[Exercise inputs — start]

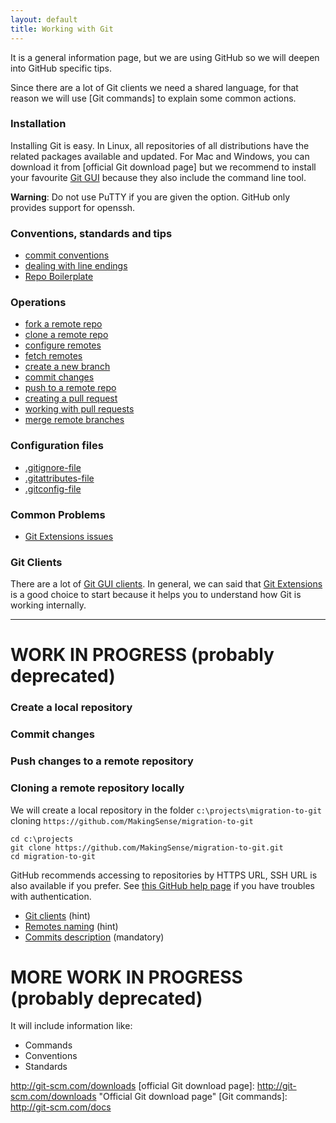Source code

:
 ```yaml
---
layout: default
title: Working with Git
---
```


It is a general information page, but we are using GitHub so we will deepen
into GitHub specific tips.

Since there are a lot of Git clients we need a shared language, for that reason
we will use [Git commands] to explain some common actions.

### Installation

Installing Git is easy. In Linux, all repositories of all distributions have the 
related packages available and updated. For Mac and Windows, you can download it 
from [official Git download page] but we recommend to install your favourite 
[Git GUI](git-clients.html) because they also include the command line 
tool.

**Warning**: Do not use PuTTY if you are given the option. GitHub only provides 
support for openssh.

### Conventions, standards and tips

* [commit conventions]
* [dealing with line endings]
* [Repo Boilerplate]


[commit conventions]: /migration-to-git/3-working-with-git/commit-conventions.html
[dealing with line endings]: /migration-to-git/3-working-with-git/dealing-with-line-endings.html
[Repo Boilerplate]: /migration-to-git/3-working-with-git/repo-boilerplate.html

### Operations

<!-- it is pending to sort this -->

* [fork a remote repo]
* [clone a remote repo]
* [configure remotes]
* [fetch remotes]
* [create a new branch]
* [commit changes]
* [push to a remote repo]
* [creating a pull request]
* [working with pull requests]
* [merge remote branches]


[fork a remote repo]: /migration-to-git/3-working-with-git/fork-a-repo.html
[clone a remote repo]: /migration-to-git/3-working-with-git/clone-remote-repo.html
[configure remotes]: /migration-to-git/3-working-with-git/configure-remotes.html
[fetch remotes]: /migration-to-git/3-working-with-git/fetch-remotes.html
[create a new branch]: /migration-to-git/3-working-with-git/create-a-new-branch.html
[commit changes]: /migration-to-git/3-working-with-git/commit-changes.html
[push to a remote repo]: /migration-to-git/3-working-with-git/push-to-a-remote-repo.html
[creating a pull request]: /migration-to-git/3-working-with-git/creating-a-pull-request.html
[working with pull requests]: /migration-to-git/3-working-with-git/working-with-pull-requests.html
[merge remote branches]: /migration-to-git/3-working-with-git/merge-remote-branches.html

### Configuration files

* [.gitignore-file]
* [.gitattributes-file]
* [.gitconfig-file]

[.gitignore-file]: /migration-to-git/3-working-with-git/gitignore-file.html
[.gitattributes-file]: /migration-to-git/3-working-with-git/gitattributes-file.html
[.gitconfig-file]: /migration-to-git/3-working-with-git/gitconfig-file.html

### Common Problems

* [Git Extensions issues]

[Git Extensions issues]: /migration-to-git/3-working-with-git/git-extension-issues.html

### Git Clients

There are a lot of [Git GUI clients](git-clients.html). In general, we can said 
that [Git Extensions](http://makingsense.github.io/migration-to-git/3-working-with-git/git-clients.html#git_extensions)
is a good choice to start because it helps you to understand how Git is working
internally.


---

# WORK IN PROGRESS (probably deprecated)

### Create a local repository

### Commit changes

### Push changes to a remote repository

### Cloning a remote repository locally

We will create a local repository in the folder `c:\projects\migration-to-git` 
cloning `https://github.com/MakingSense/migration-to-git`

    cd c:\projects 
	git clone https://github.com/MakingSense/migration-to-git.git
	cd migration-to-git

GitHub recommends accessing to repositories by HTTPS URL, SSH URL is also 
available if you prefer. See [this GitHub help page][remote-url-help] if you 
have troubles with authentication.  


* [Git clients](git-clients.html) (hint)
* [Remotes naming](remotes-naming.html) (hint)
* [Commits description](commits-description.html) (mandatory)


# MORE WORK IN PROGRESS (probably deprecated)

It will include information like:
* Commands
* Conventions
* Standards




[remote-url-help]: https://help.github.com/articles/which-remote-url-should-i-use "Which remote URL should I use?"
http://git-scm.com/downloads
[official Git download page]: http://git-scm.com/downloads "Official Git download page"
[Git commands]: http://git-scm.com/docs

[Exercise inputs — finish]

Task statement ▸ Wherever the word "deprecated" appears in the listing above, copy the whole line.

Task response ▸
# WORK IN PROGRESS (probably deprecated)
# MORE WORK IN PROGRESS (probably deprecated)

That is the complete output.